Hay que volver a las palabras de Jane Jacobs: “Las calles y sus aceras son los principales lugares públicos de una ciudad, sus órganos más vitales… Cuando las calles de una ciudad ofrecen interés, la ciudad entera ofrece interés”. Y no es en absoluto un anacronismo volver a estas palabras de su libro más famoso, Muerte y vida de las grandes ciudades, pese a que se publicó por primera vez en 1961: todavía, cuando han pasado ya casi sesenta años, las ciudades más atractivas siguen siendo aquellas que cuentan con las calles más animadas.
Sin embargo, aunque parezca una ingenuidad, vale la pena preguntarse, sobre todo para los caraqueños, qué es lo que en definitiva se entiende por calle y más específicamente, “calle animada”.
La calle, cualquiera lo entiende, es una invención urbana que sirve para comunicar los distintos sectores que conforman un asentamiento humano, sea este ciudad, pueblo o caserío. Como tal, es espacio público y se caracteriza por la presencia de personas encargadas de llevar y traer los mensajes y bienes requeridos por la vida social y la actividad económica, que van al encuentro de otras o simplemente se pasean. Personas que, como norma, exceptuados los pequeños asentamientos, no se conocen entre sí, por lo que ella, además de canal de comunicación, se convierte en espacio de socialización: el espacio público por excelencia, al que se acude por la misma rutina de la vida cotidiana, sin necesidad de programación o convocatoria previa.
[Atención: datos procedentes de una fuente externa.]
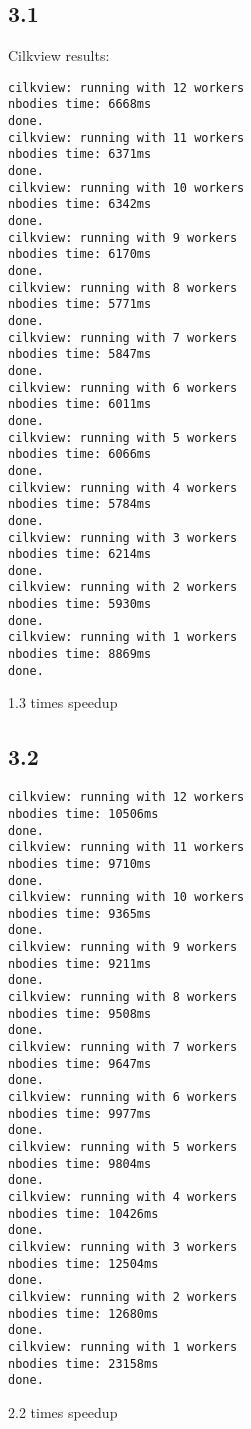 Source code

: \documentclass[12pt]{article}
\begin{document}
\subsection{3.1}
Cilkview results:
\begin{verbatim}
cilkview: running with 12 workers
nbodies time: 6668ms
done.
cilkview: running with 11 workers
nbodies time: 6371ms
done.
cilkview: running with 10 workers
nbodies time: 6342ms
done.
cilkview: running with 9 workers
nbodies time: 6170ms
done.
cilkview: running with 8 workers
nbodies time: 5771ms
done.
cilkview: running with 7 workers
nbodies time: 5847ms
done.
cilkview: running with 6 workers
nbodies time: 6011ms
done.
cilkview: running with 5 workers
nbodies time: 6066ms
done.
cilkview: running with 4 workers
nbodies time: 5784ms
done.
cilkview: running with 3 workers
nbodies time: 6214ms
done.
cilkview: running with 2 workers
nbodies time: 5930ms
done.
cilkview: running with 1 workers
nbodies time: 8869ms
done.
\end{verbatim}
1.3 times speedup

\subsection{3.2}
\begin{verbatim}
cilkview: running with 12 workers
nbodies time: 10506ms
done.
cilkview: running with 11 workers
nbodies time: 9710ms
done.
cilkview: running with 10 workers
nbodies time: 9365ms
done.
cilkview: running with 9 workers
nbodies time: 9211ms
done.
cilkview: running with 8 workers
nbodies time: 9508ms
done.
cilkview: running with 7 workers
nbodies time: 9647ms
done.
cilkview: running with 6 workers
nbodies time: 9977ms
done.
cilkview: running with 5 workers
nbodies time: 9804ms
done.
cilkview: running with 4 workers
nbodies time: 10426ms
done.
cilkview: running with 3 workers
nbodies time: 12504ms
done.
cilkview: running with 2 workers
nbodies time: 12680ms
done.
cilkview: running with 1 workers
nbodies time: 23158ms
done.
\end{verbatim}
2.2 times speedup
\end{document}
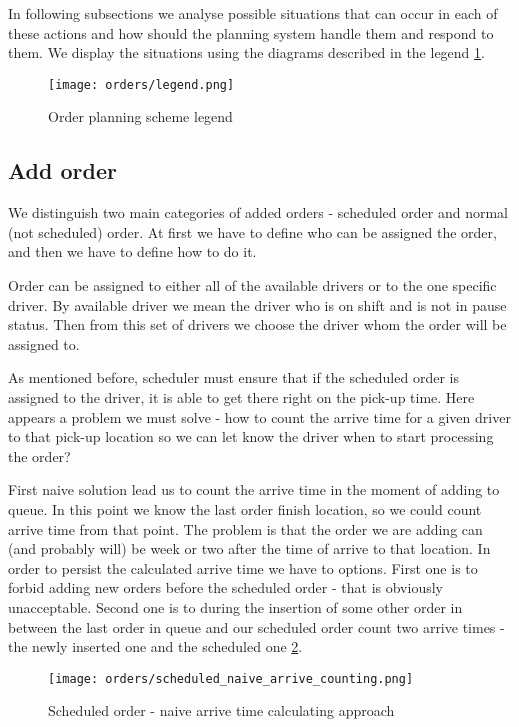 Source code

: In following subsections we analyse possible situations that can occur in each of these actions and how should the planning system handle them and respond to them. We display the situations using the diagrams described in the legend \ref{order-planning-legend}.

\begin{figure}[h]\centering
	\texttt{[image: orders/legend.png]}
	\caption{Order planning scheme legend}\label{order-planning-legend}
\end{figure} 



\subsection{Add order}
We distinguish two main categories of added orders - scheduled order and normal (not scheduled) order. At first we have to define who can be assigned the order, and then we have to define how to do it.

Order can be assigned to either all of the available drivers or to the one specific driver. By available driver we mean the driver who is on shift and is not in pause status. Then from this set of drivers we choose the driver whom the order will be assigned to.

As mentioned before, scheduler must ensure that if the scheduled order is assigned to the driver, it is able to get there right on the pick-up time. Here appears a problem we must solve - how to count the arrive time for a given driver to that pick-up location so we can let know the driver when to start processing the order?

First naive solution lead us to count the arrive time in the moment of adding to queue. In this point we know the last order finish location, so we could count arrive time from that point. The problem is that the order we are adding can (and probably will) be week or two after the time of arrive to that location. In order to persist the calculated arrive time we have to options. First one is to forbid adding new orders before the scheduled order - that is obviously unacceptable. Second one is to during the insertion of some other order in between the last order in queue and our scheduled order count two arrive times - the newly inserted one and the scheduled one \ref{scheduled_naive_arrive_counting}. 

\begin{figure}[h]\centering
	\texttt{[image: orders/scheduled\_naive\_arrive\_counting.png]}
	\caption{Scheduled order - naive arrive time calculating approach} 
	\label{scheduled_naive_arrive_counting}
\end{figure} 

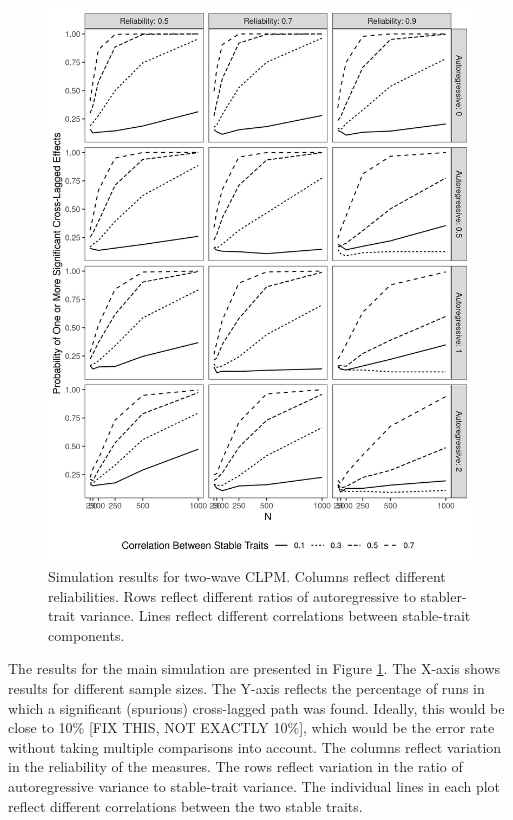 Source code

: \documentclass[
  english,
  man,floatsintext]{apa6}
\begin{document}
\begin{figure}
\includegraphics[width=6.5in,height=0.9\textheight]{images/2WaveSimulation} \caption{Simulation results for two-wave CLPM. Columns reflect different reliabilities. Rows reflect different ratios of autoregressive to stabler-trait variance. Lines reflect different correlations between stable-trait components.}\label{fig:simFig}
\end{figure}

The results for the main simulation are presented in Figure \ref{fig:simFig}. The X-axis shows results for different sample sizes. The Y-axis reflects the percentage of runs in which a significant (spurious) cross-lagged path was found. Ideally, this would be close to 10\% {[}FIX THIS, NOT EXACTLY 10\%{]}, which would be the error rate without taking multiple comparisons into account. The columns reflect variation in the reliability of the measures. The rows reflect variation in the ratio of autoregressive variance to stable-trait variance. The individual lines in each plot reflect different correlations between the two stable traits.
\end{document}
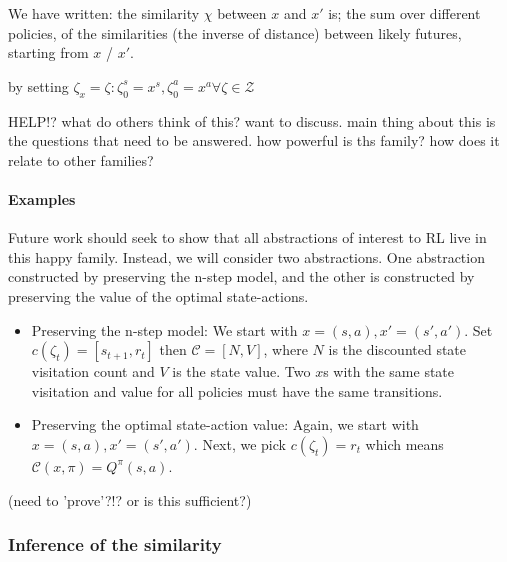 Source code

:We have written: the similarity $\chi$ between $x$ and $x'$ is; the sum over different policies, of the
similarities (the inverse of distance) between likely futures, starting from $x$ / $x'$.

 by setting $\zeta_x = {\zeta: \zeta_0^s = x^s, \zeta_0^a = x^a \forall \zeta \in \mathcal Z}$

{\color{red}HELP!? what do others think of this? want to discuss.
main thing about this is the questions that need to be answered. how powerful is ths family?
how does it relate to other families?}


\paragraph{Examples}

Future work should seek to show that all abstractions of interest to RL live in this happy family.
Instead, we will consider two abstractions. One abstraction constructed by preserving the n-step model,
and the other is constructed by preserving the value of the optimal state-actions.

\begin{itemize}
  \tightlist
  \item Preserving the n-step model: We start with $x=(s, a), x'=(s', a')$. Set $c(\zeta_{t}) = [s_{t+1}, r_{t}]$ then $\mathcal C=[N, V]$, where $N$ is the discounted state visitation count \footnotemark[27] and $V$ is the state value. Two $x$s with the same state visitation and value for all policies must have the same transitions.
  \item Preserving the optimal state-action value: Again, we start with $x=(s, a), x'=(s', a')$. Next, we pick $c(\zeta_{t}) = r_{t}$ which means $\mathcal C(x, \pi) = Q^{\pi}(s, a)$.
\end{itemize}
{\color{red}(need to 'prove'?!? or is this sufficient?)}


\subsubsection{Inference of the similarity}\label{infer-similarity}

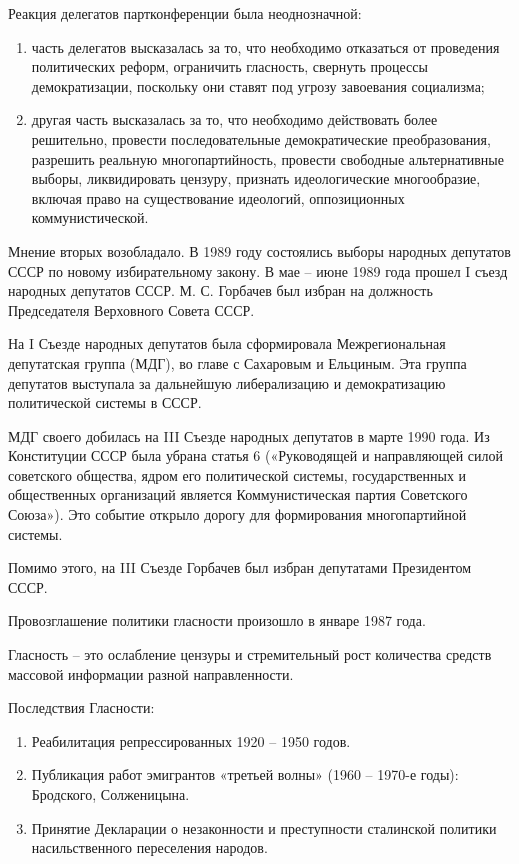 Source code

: \documentclass{article}
\begin{document}
Реакция делегатов партконференции была неоднозначной:

\begin{enumerate}
    \item часть делегатов высказалась за то, что необходимо отказаться от проведения политических реформ, ограничить гласность, свернуть процессы демократизации, поскольку они ставят под угрозу завоевания социализма;
    \item другая часть высказалась за то, что необходимо действовать более решительно, провести последовательные демократические преобразования, разрешить реальную многопартийность, провести свободные альтернативные выборы, ликвидировать цензуру, признать идеологические многообразие, включая право на существование идеологий, оппозиционных коммунистической.
\end{enumerate}

Мнение вторых возобладало. В 1989 году состоялись выборы народных депутатов СССР по новому избирательному закону.
В мае – июне 1989 года прошел I съезд народных депутатов СССР. М. С. Горбачев был избран на должность Председателя Верховного Совета СССР.

\hfill

На I Съезде народных депутатов была сформировала Межрегиональная депутатская группа (МДГ), во главе с Сахаровым и Ельциным. Эта группа депутатов выступала за дальнейшую либерализацию и демократизацию политической системы в СССР.

\hfill

МДГ своего добилась на III Съезде народных депутатов в марте 1990 года. Из Конституции СССР была убрана статья 6 («Руководящей и направляющей силой советского общества, ядром его политической системы, государственных и общественных организаций является Коммунистическая партия Советского Союза»). Это событие открыло дорогу для формирования многопартийной системы.

\hfill

Помимо этого, на III Съезде Горбачев был избран депутатами Президентом СССР.

\hfill

Провозглашение политики гласности произошло в январе 1987 года.

Гласность – это ослабление цензуры и стремительный рост количества средств массовой информации разной направленности.

Последствия Гласности:

\begin{enumerate}
    \item Реабилитация репрессированных 1920 – 1950 годов.
    \item Публикация работ эмигрантов «третьей волны» (1960 – 1970-е годы): Бродского, Солженицына.
    \item Принятие Декларации о незаконности и преступности сталинской политики насильственного переселения народов.
\end{enumerate}
\end{document}
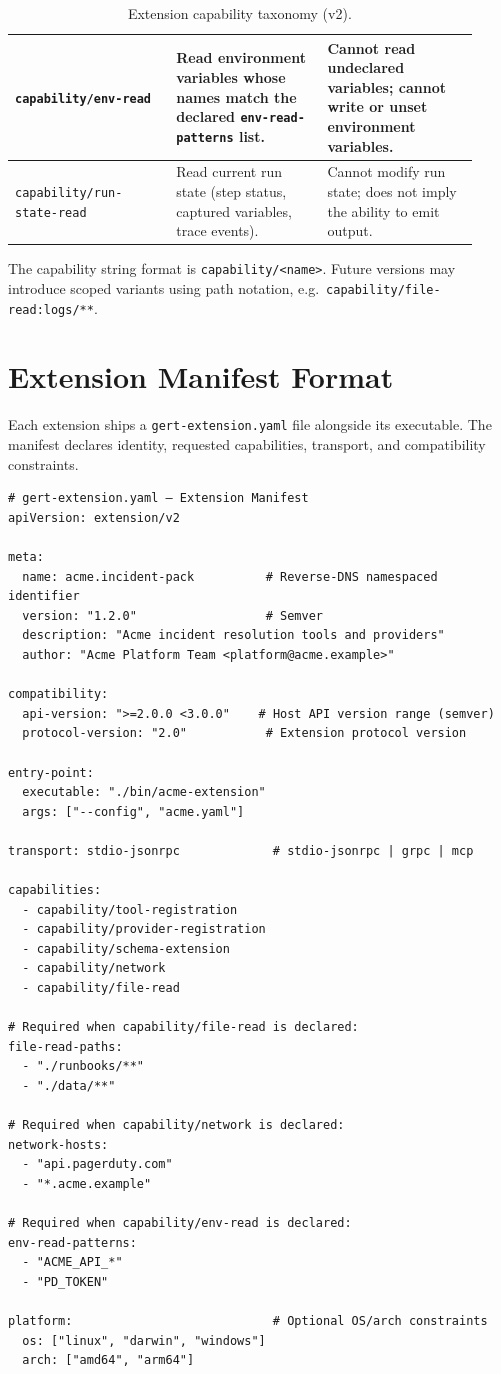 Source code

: \begin{table}[ht]
\begin{tabular}{p{0.32\linewidth}p{0.30\linewidth}p{0.30\linewidth}}
\hline
\texttt{capability/env-read} &
  Read environment variables whose names match the declared
  \texttt{env-read-patterns} list. &
  Cannot read undeclared variables; cannot write or unset environment
  variables. \\
\hline
\texttt{capability/run-state-read} &
  Read current run state (step status, captured variables, trace events). &
  Cannot modify run state; does not imply the ability to emit output. \\
\hline
\end{tabular}
\caption{Extension capability taxonomy (v2).}
\label{tab:capabilities}
\end{table}

The capability string format is \texttt{capability/<name>}.  Future versions
may introduce scoped variants using path notation, e.g.\
\texttt{capability/file-read:logs/**}.

\section{Extension Manifest Format}
\label{sec:ext-manifest}

Each extension ships a \texttt{gert-extension.yaml} file alongside its
executable.  The manifest declares identity, requested capabilities, transport,
and compatibility constraints.

\begin{verbatim}
# gert-extension.yaml — Extension Manifest
apiVersion: extension/v2

meta:
  name: acme.incident-pack          # Reverse-DNS namespaced identifier
  version: "1.2.0"                  # Semver
  description: "Acme incident resolution tools and providers"
  author: "Acme Platform Team <platform@acme.example>"

compatibility:
  api-version: ">=2.0.0 <3.0.0"    # Host API version range (semver)
  protocol-version: "2.0"           # Extension protocol version

entry-point:
  executable: "./bin/acme-extension"
  args: ["--config", "acme.yaml"]

transport: stdio-jsonrpc             # stdio-jsonrpc | grpc | mcp

capabilities:
  - capability/tool-registration
  - capability/provider-registration
  - capability/schema-extension
  - capability/network
  - capability/file-read

# Required when capability/file-read is declared:
file-read-paths:
  - "./runbooks/**"
  - "./data/**"

# Required when capability/network is declared:
network-hosts:
  - "api.pagerduty.com"
  - "*.acme.example"

# Required when capability/env-read is declared:
env-read-patterns:
  - "ACME_API_*"
  - "PD_TOKEN"

platform:                            # Optional OS/arch constraints
  os: ["linux", "darwin", "windows"]
  arch: ["amd64", "arm64"]
\end{verbatim}

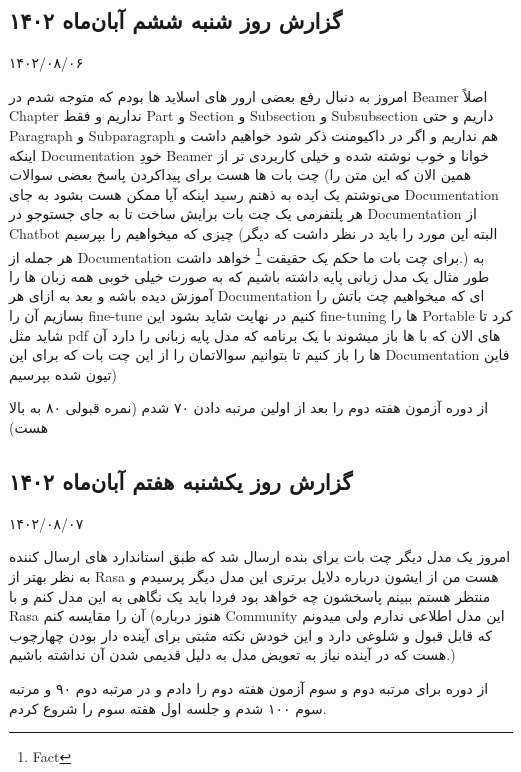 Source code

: \subsection{گزارش روز شنبه ششم آبان‌ماه ۱۴۰۲}

۱۴۰۲/۰۸/۰۶

امروز به دنبال رفع بعضی ارور های اسلاید ها بودم که متوجه شدم در Beamer اصلاً Chapter نداریم و فقط Part و Section و Subsection و Subsubsection داریم و حتی Paragraph و Subparagraph هم نداریم و اگر در داکیومنت ذکر شود  خواهیم داشت و اینکه Documentation خودِ Beamer خوانا و خوب نوشته شده و خیلی کاربردی تر از چت بات ها هست برای پیداکردن پاسخ بعضی سوالات (همین الان که این متن را می‌نوشتم یک ایده به ذهنم رسید اینکه آیا ممکن هست بشود به جای Documentation هر پلتفرمی یک چت بات برایش ساخت تا به جای جستوجو در Documentation از Chatbot چیزی که میخواهیم را بپرسیم (البته این مورد را باید در نظر داشت که دیگر هر جمله از Documentation برای چت بات ما حکم یک حقیقت \footnote{Fact} خواهد داشت.) به طور مثال یک مدل زبانی پایه داشته باشیم که به صورت خیلی خوبی همه زبان ها را آموزش دیده باشه و بعد به ازای هر Documentation ای که میخواهیم چت باتش را بسازیم آن را fine-tune کنیم در نهایت شاید بشود این fine-tuning ها را Portable کرد تا شاید مثل pdf های الان که با  ها باز میشوند با یک برنامه که مدل پایه زبانی را دارد آن ها را باز کنیم تا بتوانیم سوالاتمان را از این چت بات که برای این Documentation فاین تیون شده بپرسیم)

از دوره  آزمون هفته دوم را بعد از اولین مرتبه دادن ۷۰ شدم (نمره قبولی ۸۰ به بالا هست)


\subsection{گزارش روز یکشنبه هفتم آبان‌ماه ۱۴۰۲}

۱۴۰۲/۰۸/۰۷

امروز یک مدل دیگر چت بات برای بنده ارسال شد که طبق استاندارد های ارسال کننده به نظر بهتر از Rasa هست من از ایشون درباره دلایل برتری این مدل دیگر پرسیدم و منتظر هستم ببینم پاسخشون چه خواهد بود فردا باید یک نگاهی به این مدل کنم و با Rasa آن را مقایسه کنم (هنوز درباره Community این مدل اطلاعی ندارم ولی میدونم که  قابل قبول و شلوغی دارد و این خودش نکته مثبتی برای آینده دار بودن چهارچوب هست که در آینده نیاز به تعویض مدل به دلیل قدیمی شدن آن نداشته باشیم.)

از دوره  برای مرتبه دوم و سوم آزمون هفته دوم را دادم و در مرتبه دوم ۹۰ و مرتبه سوم ۱۰۰ شدم و جلسه اول هفته سوم را شروع کردم.

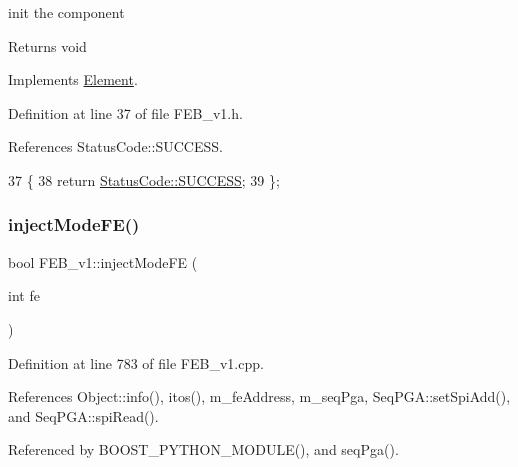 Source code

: init the component

\begin{DoxyReturn}{Returns}
void 
\end{DoxyReturn}


Implements \hyperlink{classElement_af42754b5cabc198869222725218d695c}{Element}.



Definition at line 37 of file F\+E\+B\+\_\+v1.\+h.



References Status\+Code\+::\+S\+U\+C\+C\+E\+SS.


\begin{DoxyCode}
37                     \{
38     \textcolor{keywordflow}{return} \hyperlink{classStatusCode_a6f565cbeadc76d14c72f047e5e85eb4badd0da38d3ba0d922efd1f4619bc37ad8}{StatusCode::SUCCESS};
39   \};
\end{DoxyCode}
\mbox{\label{classFEB__v1_adad5a9a1dc8f650a59e6edb310451cab}} 
\subsubsection{\texorpdfstring{inject\+Mode\+F\+E()}{injectModeFE()}}
{\footnotesize\ttfamily bool F\+E\+B\+\_\+v1\+::inject\+Mode\+FE (\begin{DoxyParamCaption}\item[{int}]{fe }\end{DoxyParamCaption})}



Definition at line 783 of file F\+E\+B\+\_\+v1.\+cpp.



References Object\+::info(), itos(), m\+\_\+fe\+Address, m\+\_\+seq\+Pga, Seq\+P\+G\+A\+::set\+Spi\+Add(), and Seq\+P\+G\+A\+::spi\+Read().



Referenced by B\+O\+O\+S\+T\+\_\+\+P\+Y\+T\+H\+O\+N\+\_\+\+M\+O\+D\+U\+L\+E(), and seq\+Pga().


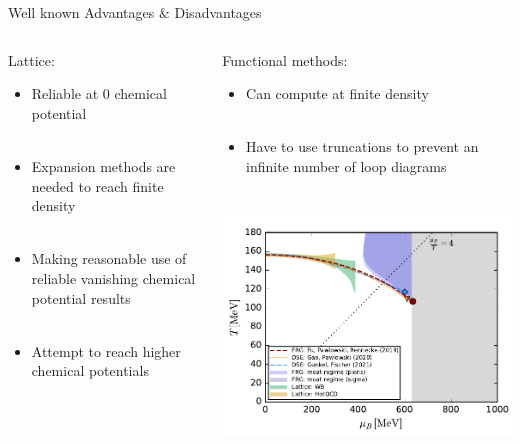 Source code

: \begin{frame}[fragile]{Well known Advantages $\&$ Disadvantages}
    \vspace{-0.2cm}
    \begin{columns}
        \begin{column}{0.5\textwidth}
         \vspace{-1.29cm}
         \begin{block}{Lattice:}
            \begin{itemize}
            \item Reliable at 0 chemical potential\\~\
            \item Expansion methods are needed to reach finite density\\~\
            \end{itemize}
         \end{block}
         \vspace{0.8cm}
        \begin{itemize}
        \item Making reasonable use of reliable vanishing chemical potential results\\~\
        \item Attempt to reach higher chemical potentials
        \end{itemize}
        \end{column}
        \begin{column}{0.5\textwidth}
        \begin{block}{Functional methods:}
            \begin{itemize}
            \item Can compute at finite density\\~\
            \item Have to use truncations to prevent an infinite number of loop diagrams \\~\
            \end{itemize}
        \end{block}
        \hspace{0.5cm}
        \includegraphics[width=0.82\linewidth]{Images/Figures/phasestructure_v4.pdf}
        \end{column}
    \end{columns}
\end{frame}
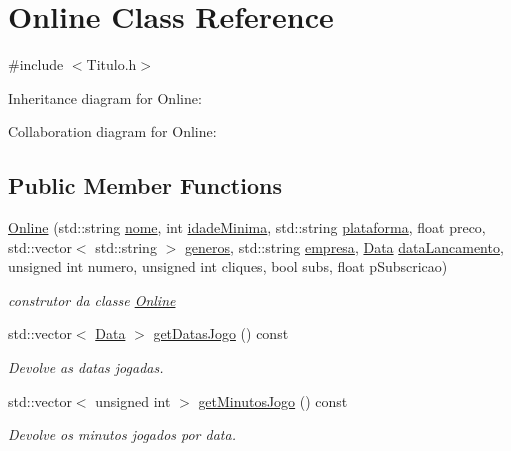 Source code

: \hypertarget{class_online}{}\section{Online Class Reference}
\label{class_online}


{\ttfamily \#include $<$Titulo.\+h$>$}



Inheritance diagram for Online\+:


Collaboration diagram for Online\+:
\subsection*{Public Member Functions}
\begin{DoxyCompactItemize}
\item 
\mbox{\hyperlink{class_online_ae6a934ef34ed86ab205190f2b632366a}{Online}} (std\+::string \mbox{\hyperlink{class_titulo_a8abdf1fc6d4fc14be20bbec247664d83}{nome}}, int \mbox{\hyperlink{class_titulo_a28891078f53fc3317de60ae739514955}{idade\+Minima}}, std\+::string \mbox{\hyperlink{class_titulo_a67761eb7f006453ab0869e4b7c0a9c0b}{plataforma}}, float preco, std\+::vector$<$ std\+::string $>$ \mbox{\hyperlink{class_titulo_a3209265c8534416978ee9891b96c14b2}{generos}}, std\+::string \mbox{\hyperlink{class_titulo_a91510c440dc8583d60d88ea02f4eb1b6}{empresa}}, \mbox{\hyperlink{class_data}{Data}} \mbox{\hyperlink{class_titulo_ae540ddf2c607eb0e4de29eb8c0cca7f0}{data\+Lancamento}}, unsigned int numero, unsigned int cliques, bool subs, float p\+Subscricao)
\begin{DoxyCompactList}\small\item\em construtor da classe \mbox{\hyperlink{class_online}{Online}} \end{DoxyCompactList}\item 
std\+::vector$<$ \mbox{\hyperlink{class_data}{Data}} $>$ \mbox{\hyperlink{class_online_aa6f51a948cb5ffd2c7cbac1f1cd6023f}{get\+Datas\+Jogo}} () const
\begin{DoxyCompactList}\small\item\em Devolve as datas jogadas. \end{DoxyCompactList}\item 
std\+::vector$<$ unsigned int $>$ \mbox{\hyperlink{class_online_a4ab18dfdaa0af23cda8f5268a9968887}{get\+Minutos\+Jogo}} () const
\begin{DoxyCompactList}\small\item\em Devolve os minutos jogados por data. \end{DoxyCompactList}\item 

\end{DoxyCompactItemize}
Por su mismo carácter, la calle se llena de actividades que van más allá del simple tránsito: sobre ella abren negocios privados de distinto tipo y también oficinas públicas que requieren de contacto frecuente con el público
La aparición y desarrollo del transporte automotor a lo largo del siglo XX afectó la vida de la calle: por una parte, obligó a separarla entre calzada, destinada a la circulación de vehículos, y acera, reservada (teóricamente) a los peatones.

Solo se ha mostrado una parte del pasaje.